[Dataset entries]
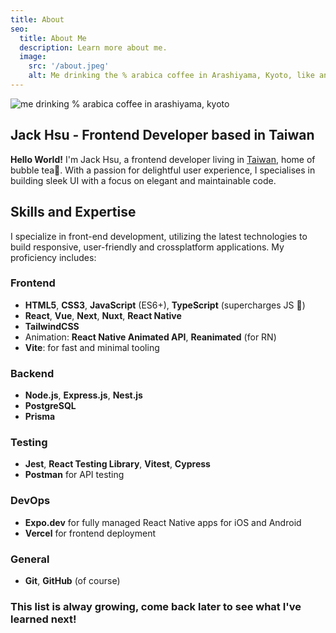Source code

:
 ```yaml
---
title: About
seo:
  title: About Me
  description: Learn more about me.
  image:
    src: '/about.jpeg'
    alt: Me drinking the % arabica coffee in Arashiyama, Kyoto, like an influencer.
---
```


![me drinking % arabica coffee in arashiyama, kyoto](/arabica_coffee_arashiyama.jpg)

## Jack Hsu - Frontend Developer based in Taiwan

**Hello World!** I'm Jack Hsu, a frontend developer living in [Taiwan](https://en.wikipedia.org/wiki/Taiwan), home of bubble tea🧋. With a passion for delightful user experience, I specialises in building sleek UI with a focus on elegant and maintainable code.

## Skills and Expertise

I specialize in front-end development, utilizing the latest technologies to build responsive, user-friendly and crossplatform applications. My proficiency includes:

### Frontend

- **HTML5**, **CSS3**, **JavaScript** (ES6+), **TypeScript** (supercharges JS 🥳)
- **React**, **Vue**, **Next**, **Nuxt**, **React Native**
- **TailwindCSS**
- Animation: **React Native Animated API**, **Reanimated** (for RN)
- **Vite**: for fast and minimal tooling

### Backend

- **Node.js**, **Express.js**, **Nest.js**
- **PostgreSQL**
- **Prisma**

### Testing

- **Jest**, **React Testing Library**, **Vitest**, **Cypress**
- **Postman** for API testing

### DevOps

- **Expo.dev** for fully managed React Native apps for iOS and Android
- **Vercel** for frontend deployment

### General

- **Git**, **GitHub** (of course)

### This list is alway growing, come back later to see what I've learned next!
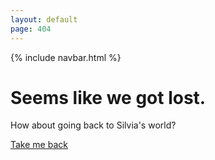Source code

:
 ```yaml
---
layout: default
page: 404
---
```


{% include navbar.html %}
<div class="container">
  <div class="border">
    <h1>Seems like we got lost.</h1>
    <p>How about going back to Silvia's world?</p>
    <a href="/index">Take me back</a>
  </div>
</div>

*ABOUT THIS EXERCISE*. Would you please copy exactly the part of the entries above that begins at the line containing "and maintainable code." and ends at the line containing "## Skills and Expertise", both lines included?

*SOLUTION*.
**Hello World!** I'm Jack Hsu, a frontend developer living in [Taiwan](https://en.wikipedia.org/wiki/Taiwan), home of bubble tea🧋. With a passion for delightful user experience, I specialises in building sleek UI with a focus on elegant and maintainable code.

## Skills and Expertise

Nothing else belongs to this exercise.